··· Record set ···
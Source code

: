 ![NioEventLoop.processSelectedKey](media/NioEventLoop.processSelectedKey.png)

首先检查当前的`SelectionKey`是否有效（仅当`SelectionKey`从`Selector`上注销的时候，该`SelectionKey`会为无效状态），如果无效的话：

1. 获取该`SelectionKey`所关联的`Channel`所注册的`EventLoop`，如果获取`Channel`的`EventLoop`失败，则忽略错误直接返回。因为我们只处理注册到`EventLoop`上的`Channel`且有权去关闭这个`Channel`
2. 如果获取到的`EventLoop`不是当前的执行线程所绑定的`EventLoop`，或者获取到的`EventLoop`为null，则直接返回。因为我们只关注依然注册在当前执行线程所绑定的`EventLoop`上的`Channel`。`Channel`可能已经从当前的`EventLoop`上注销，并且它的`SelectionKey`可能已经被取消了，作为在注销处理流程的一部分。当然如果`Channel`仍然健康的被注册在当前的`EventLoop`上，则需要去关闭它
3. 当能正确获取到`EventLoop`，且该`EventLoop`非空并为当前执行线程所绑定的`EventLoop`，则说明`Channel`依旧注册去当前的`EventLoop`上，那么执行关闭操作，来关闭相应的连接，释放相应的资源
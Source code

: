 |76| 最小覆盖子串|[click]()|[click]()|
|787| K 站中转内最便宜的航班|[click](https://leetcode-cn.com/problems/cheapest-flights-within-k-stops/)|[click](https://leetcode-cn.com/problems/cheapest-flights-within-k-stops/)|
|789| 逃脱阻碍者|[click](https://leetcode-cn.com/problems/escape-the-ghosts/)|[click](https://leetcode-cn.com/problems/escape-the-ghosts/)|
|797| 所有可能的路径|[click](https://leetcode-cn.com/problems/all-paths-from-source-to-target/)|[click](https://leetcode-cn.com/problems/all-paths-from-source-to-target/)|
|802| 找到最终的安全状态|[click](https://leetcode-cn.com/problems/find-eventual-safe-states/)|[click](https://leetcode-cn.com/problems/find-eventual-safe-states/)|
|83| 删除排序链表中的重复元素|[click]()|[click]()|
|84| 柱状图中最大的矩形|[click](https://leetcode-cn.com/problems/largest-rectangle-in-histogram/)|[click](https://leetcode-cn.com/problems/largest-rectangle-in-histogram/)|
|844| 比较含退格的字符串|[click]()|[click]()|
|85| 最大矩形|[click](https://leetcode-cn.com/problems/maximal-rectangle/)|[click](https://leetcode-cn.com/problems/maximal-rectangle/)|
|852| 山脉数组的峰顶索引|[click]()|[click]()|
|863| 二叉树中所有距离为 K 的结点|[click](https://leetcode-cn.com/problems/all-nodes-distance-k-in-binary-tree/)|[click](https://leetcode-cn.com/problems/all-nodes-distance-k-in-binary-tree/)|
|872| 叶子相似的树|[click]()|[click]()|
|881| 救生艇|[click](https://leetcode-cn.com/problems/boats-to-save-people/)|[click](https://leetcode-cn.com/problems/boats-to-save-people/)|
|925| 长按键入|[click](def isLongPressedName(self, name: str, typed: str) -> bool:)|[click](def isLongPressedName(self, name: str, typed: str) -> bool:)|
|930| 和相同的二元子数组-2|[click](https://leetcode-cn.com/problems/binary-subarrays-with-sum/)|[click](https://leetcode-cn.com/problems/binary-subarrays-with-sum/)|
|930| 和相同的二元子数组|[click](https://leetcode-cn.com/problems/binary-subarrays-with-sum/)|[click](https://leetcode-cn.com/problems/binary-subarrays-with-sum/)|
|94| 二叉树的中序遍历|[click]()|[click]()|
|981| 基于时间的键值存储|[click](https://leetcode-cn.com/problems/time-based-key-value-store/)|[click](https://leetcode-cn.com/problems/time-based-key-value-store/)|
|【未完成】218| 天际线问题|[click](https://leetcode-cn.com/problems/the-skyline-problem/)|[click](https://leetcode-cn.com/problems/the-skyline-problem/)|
···
[What is being asked] All the lines above need to be printed again, exactly.

[Task solution]
Source code

: ![NioEventLoop.processSelectedKey](media/NioEventLoop.processSelectedKey.png)

首先检查当前的`SelectionKey`是否有效（仅当`SelectionKey`从`Selector`上注销的时候，该`SelectionKey`会为无效状态），如果无效的话：

1. 获取该`SelectionKey`所关联的`Channel`所注册的`EventLoop`，如果获取`Channel`的`EventLoop`失败，则忽略错误直接返回。因为我们只处理注册到`EventLoop`上的`Channel`且有权去关闭这个`Channel`
2. 如果获取到的`EventLoop`不是当前的执行线程所绑定的`EventLoop`，或者获取到的`EventLoop`为null，则直接返回。因为我们只关注依然注册在当前执行线程所绑定的`EventLoop`上的`Channel`。`Channel`可能已经从当前的`EventLoop`上注销，并且它的`SelectionKey`可能已经被取消了，作为在注销处理流程的一部分。当然如果`Channel`仍然健康的被注册在当前的`EventLoop`上，则需要去关闭它
3. 当能正确获取到`EventLoop`，且该`EventLoop`非空并为当前执行线程所绑定的`EventLoop`，则说明`Channel`依旧注册去当前的`EventLoop`上，那么执行关闭操作，来关闭相应的连接，释放相应的资源
Source code

: |76| 最小覆盖子串|[click]()|[click]()|
|787| K 站中转内最便宜的航班|[click](https://leetcode-cn.com/problems/cheapest-flights-within-k-stops/)|[click](https://leetcode-cn.com/problems/cheapest-flights-within-k-stops/)|
|789| 逃脱阻碍者|[click](https://leetcode-cn.com/problems/escape-the-ghosts/)|[click](https://leetcode-cn.com/problems/escape-the-ghosts/)|
|797| 所有可能的路径|[click](https://leetcode-cn.com/problems/all-paths-from-source-to-target/)|[click](https://leetcode-cn.com/problems/all-paths-from-source-to-target/)|
|802| 找到最终的安全状态|[click](https://leetcode-cn.com/problems/find-eventual-safe-states/)|[click](https://leetcode-cn.com/problems/find-eventual-safe-states/)|
|83| 删除排序链表中的重复元素|[click]()|[click]()|
|84| 柱状图中最大的矩形|[click](https://leetcode-cn.com/problems/largest-rectangle-in-histogram/)|[click](https://leetcode-cn.com/problems/largest-rectangle-in-histogram/)|
|844| 比较含退格的字符串|[click]()|[click]()|
|85| 最大矩形|[click](https://leetcode-cn.com/problems/maximal-rectangle/)|[click](https://leetcode-cn.com/problems/maximal-rectangle/)|
|852| 山脉数组的峰顶索引|[click]()|[click]()|
|863| 二叉树中所有距离为 K 的结点|[click](https://leetcode-cn.com/problems/all-nodes-distance-k-in-binary-tree/)|[click](https://leetcode-cn.com/problems/all-nodes-distance-k-in-binary-tree/)|
|872| 叶子相似的树|[click]()|[click]()|
|881| 救生艇|[click](https://leetcode-cn.com/problems/boats-to-save-people/)|[click](https://leetcode-cn.com/problems/boats-to-save-people/)|
|925| 长按键入|[click](def isLongPressedName(self, name: str, typed: str) -> bool:)|[click](def isLongPressedName(self, name: str, typed: str) -> bool:)|
|930| 和相同的二元子数组-2|[click](https://leetcode-cn.com/problems/binary-subarrays-with-sum/)|[click](https://leetcode-cn.com/problems/binary-subarrays-with-sum/)|
|930| 和相同的二元子数组|[click](https://leetcode-cn.com/problems/binary-subarrays-with-sum/)|[click](https://leetcode-cn.com/problems/binary-subarrays-with-sum/)|
|94| 二叉树的中序遍历|[click]()|[click]()|
|981| 基于时间的键值存储|[click](https://leetcode-cn.com/problems/time-based-key-value-store/)|[click](https://leetcode-cn.com/problems/time-based-key-value-store/)|
|【未完成】218| 天际线问题|[click](https://leetcode-cn.com/problems/the-skyline-problem/)|[click](https://leetcode-cn.com/problems/the-skyline-problem/)|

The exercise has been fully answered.